Typical approaches/techniques

In a way, techniques used by data augmentation and data pseudonymisation/anonymisation can be leveraged to create synthetic data. However, typically the idea is to create completely new samples that are even harder to link to an original data set. We consider 2 big blocks of approaches:

  • Model based: typically deep learning based models are trained to generate new samples. Two popular architectures for this are Variational Autoencoders (VAE) and Generative Adversarial Network (GAN).
  • Rule based: sometimes there are clear business rules or construction rules that can be followed to create new synthetic data. This can be either via rule engines that can be tasked to create a valid data entry (eg. people with proper age range, a plausible email address etc.) or by composing multiple images to create new images.

Managing your way through the framework jungle

At this point we need to bring in a caveat: synthetic data is a trending, but still emerging field. This means that there are a lot of new frameworks that pop up, some of which also still get deprecated.

Some frameworks that are certainly worth to be checked:

To close off: typically the creation of new samples is not the hard part. However, making sure that the synthetic samples are useful and relevant is a lot harder, so certainly make sure you have a good way of measuring the quality of your synthetic data.

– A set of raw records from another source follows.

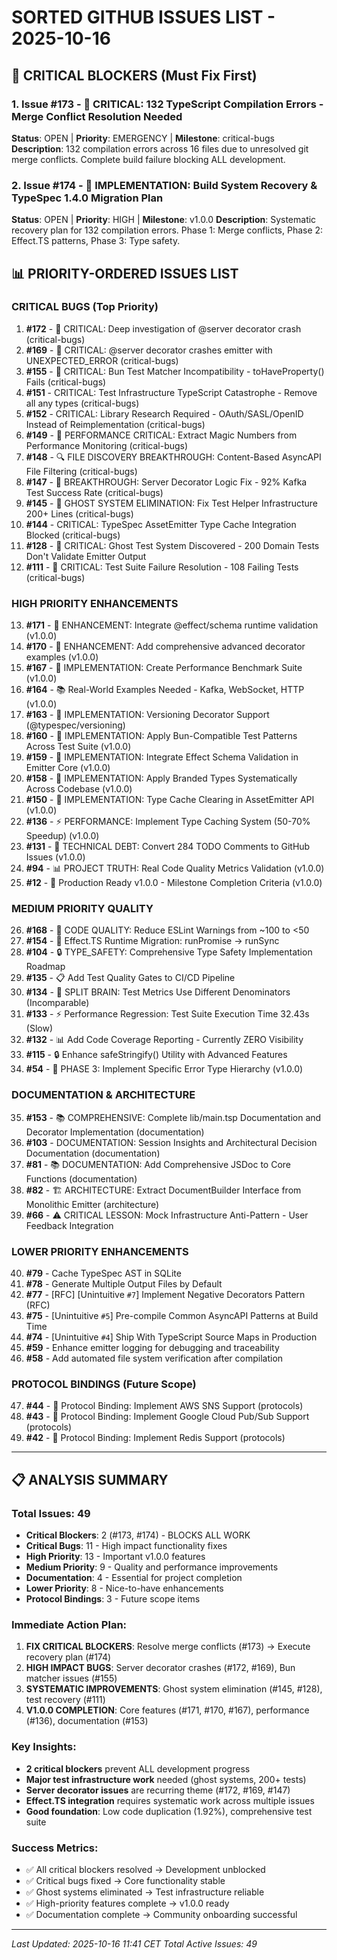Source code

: # SORTED GITHUB ISSUES LIST - 2025-10-16

## 🚨 CRITICAL BLOCKERS (Must Fix First)

### 1. **Issue #173** - 🚨 CRITICAL: 132 TypeScript Compilation Errors - Merge Conflict Resolution Needed
**Status**: OPEN | **Priority**: EMERGENCY | **Milestone**: critical-bugs
**Description**: 132 compilation errors across 16 files due to unresolved git merge conflicts. Complete build failure blocking ALL development.

### 2. **Issue #174** - 🔧 IMPLEMENTATION: Build System Recovery & TypeSpec 1.4.0 Migration Plan  
**Status**: OPEN | **Priority**: HIGH | **Milestone**: v1.0.0
**Description**: Systematic recovery plan for 132 compilation errors. Phase 1: Merge conflicts, Phase 2: Effect.TS patterns, Phase 3: Type safety.

## 📊 PRIORITY-ORDERED ISSUES LIST

### CRITICAL BUGS (Top Priority)
1. **#172** - 🚨 CRITICAL: Deep investigation of @server decorator crash (critical-bugs)
2. **#169** - 🚨 CRITICAL: @server decorator crashes emitter with UNEXPECTED_ERROR (critical-bugs)
3. **#155** - 🐛 CRITICAL: Bun Test Matcher Incompatibility - toHaveProperty() Fails (critical-bugs)
4. **#151** - CRITICAL: Test Infrastructure TypeScript Catastrophe - Remove all any types (critical-bugs)
5. **#152** - CRITICAL: Library Research Required - OAuth/SASL/OpenID Instead of Reimplementation (critical-bugs)
6. **#149** - 🚀 PERFORMANCE CRITICAL: Extract Magic Numbers from Performance Monitoring (critical-bugs)
7. **#148** - 🔍 FILE DISCOVERY BREAKTHROUGH: Content-Based AsyncAPI File Filtering (critical-bugs)
8. **#147** - 🎯 BREAKTHROUGH: Server Decorator Logic Fix - 92% Kafka Test Success Rate (critical-bugs)
9. **#145** - 🧹 GHOST SYSTEM ELIMINATION: Fix Test Helper Infrastructure 200+ Lines (critical-bugs)
10. **#144** - CRITICAL: TypeSpec AssetEmitter Type Cache Integration Blocked (critical-bugs)
11. **#128** - 🚨 CRITICAL: Ghost Test System Discovered - 200 Domain Tests Don't Validate Emitter Output
12. **#111** - 🚨 CRITICAL: Test Suite Failure Resolution - 108 Failing Tests (critical-bugs)

### HIGH PRIORITY ENHANCEMENTS
13. **#171** - 🔧 ENHANCEMENT: Integrate @effect/schema runtime validation (v1.0.0)
14. **#170** - 🚀 ENHANCEMENT: Add comprehensive advanced decorator examples (v1.0.0)
15. **#167** - 🔧 IMPLEMENTATION: Create Performance Benchmark Suite (v1.0.0)
16. **#164** - 📚 Real-World Examples Needed - Kafka, WebSocket, HTTP (v1.0.0)
17. **#163** - 🔧 IMPLEMENTATION: Versioning Decorator Support (@typespec/versioning)
18. **#160** - 🔧 IMPLEMENTATION: Apply Bun-Compatible Test Patterns Across Test Suite (v1.0.0)
19. **#159** - 🔧 IMPLEMENTATION: Integrate Effect Schema Validation in Emitter Core (v1.0.0)
20. **#158** - 🔧 IMPLEMENTATION: Apply Branded Types Systematically Across Codebase (v1.0.0)
21. **#150** - 🔧 IMPLEMENTATION: Type Cache Clearing in AssetEmitter API (v1.0.0)
22. **#136** - ⚡ PERFORMANCE: Implement Type Caching System (50-70% Speedup) (v1.0.0)
23. **#131** - 🧹 TECHNICAL DEBT: Convert 284 TODO Comments to GitHub Issues (v1.0.0)
24. **#94** - 📊 PROJECT TRUTH: Real Code Quality Metrics Validation (v1.0.0)
25. **#12** - 🎯 Production Ready v1.0.0 - Milestone Completion Criteria (v1.0.0)

### MEDIUM PRIORITY QUALITY
26. **#168** - 🔧 CODE QUALITY: Reduce ESLint Warnings from ~100 to <50
27. **#154** - 🔄 Effect.TS Runtime Migration: runPromise → runSync
28. **#104** - 🔒 TYPE_SAFETY: Comprehensive Type Safety Implementation Roadmap
29. **#135** - 📋 Add Test Quality Gates to CI/CD Pipeline
30. **#134** - 🔀 SPLIT BRAIN: Test Metrics Use Different Denominators (Incomparable)
31. **#133** - ⚡ Performance Regression: Test Suite Execution Time 32.43s (Slow)
32. **#132** - 📊 Add Code Coverage Reporting - Currently ZERO Visibility
33. **#115** - 🔒 Enhance safeStringify() Utility with Advanced Features
34. **#54** - 🚨 PHASE 3: Implement Specific Error Type Hierarchy (v1.0.0)

### DOCUMENTATION & ARCHITECTURE
35. **#153** - 📚 COMPREHENSIVE: Complete lib/main.tsp Documentation and Decorator Implementation (documentation)
36. **#103** - DOCUMENTATION: Session Insights and Architectural Decision Documentation (documentation)
37. **#81** - 📚 DOCUMENTATION: Add Comprehensive JSDoc to Core Functions (documentation)
38. **#82** - 🏗️ ARCHITECTURE: Extract DocumentBuilder Interface from Monolithic Emitter (architecture)
39. **#66** - ⚠️ CRITICAL LESSON: Mock Infrastructure Anti-Pattern - User Feedback Integration

### LOWER PRIORITY ENHANCEMENTS
40. **#79** - Cache TypeSpec AST in SQLite
41. **#78** - Generate Multiple Output Files by Default
42. **#77** - [RFC] [Unintuitive `#7`] Implement Negative Decorators Pattern (RFC)
43. **#75** - [Unintuitive `#5`] Pre-compile Common AsyncAPI Patterns at Build Time
44. **#74** - [Unintuitive `#4`] Ship With TypeScript Source Maps in Production
45. **#59** - Enhance emitter logging for debugging and traceability
46. **#58** - Add automated file system verification after compilation

### PROTOCOL BINDINGS (Future Scope)
47. **#44** - 🔌 Protocol Binding: Implement AWS SNS Support (protocols)
48. **#43** - 🔌 Protocol Binding: Implement Google Cloud Pub/Sub Support (protocols)
49. **#42** - 🔌 Protocol Binding: Implement Redis Support (protocols)

---

## 📋 ANALYSIS SUMMARY

### Total Issues: 49
- **Critical Blockers**: 2 (#173, #174) - BLOCKS ALL WORK
- **Critical Bugs**: 11 - High impact functionality fixes
- **High Priority**: 13 - Important v1.0.0 features
- **Medium Priority**: 9 - Quality and performance improvements
- **Documentation**: 4 - Essential for project completion
- **Lower Priority**: 8 - Nice-to-have enhancements
- **Protocol Bindings**: 3 - Future scope items

### Immediate Action Plan:
1. **FIX CRITICAL BLOCKERS**: Resolve merge conflicts (#173) → Execute recovery plan (#174)
2. **HIGH IMPACT BUGS**: Server decorator crashes (#172, #169), Bun matcher issues (#155)
3. **SYSTEMATIC IMPROVEMENTS**: Ghost system elimination (#145, #128), test recovery (#111)
4. **V1.0.0 COMPLETION**: Core features (#171, #170, #167), performance (#136), documentation (#153)

### Key Insights:
- **2 critical blockers** prevent ALL development progress
- **Major test infrastructure work** needed (ghost systems, 200+ tests)
- **Server decorator issues** are recurring theme (#172, #169, #147)
- **Effect.TS integration** requires systematic work across multiple issues
- **Good foundation**: Low code duplication (1.92%), comprehensive test suite

### Success Metrics:
- ✅ All critical blockers resolved → Development unblocked
- ✅ Critical bugs fixed → Core functionality stable  
- ✅ Ghost systems eliminated → Test infrastructure reliable
- ✅ High-priority features complete → v1.0.0 ready
- ✅ Documentation complete → Community onboarding successful

---

*Last Updated: 2025-10-16 11:41 CET*
*Total Active Issues: 49*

Find more information on synthetic data from our research here:

In this blogpost, we have put the focus on data — looking at how we can unblock ML use cases that lack usable data. We have shown how combining various privacy techniques can help protect against attacks and make it possible to use otherwise personal or confidential data. Next, we showed various options and trade-offs to include external data to further expand or build our dataset. Lastly, we took a closer look at synthetic data, an approach that still has to be further proven but promises the possibility to increase the size of our dataset and further protect privacy.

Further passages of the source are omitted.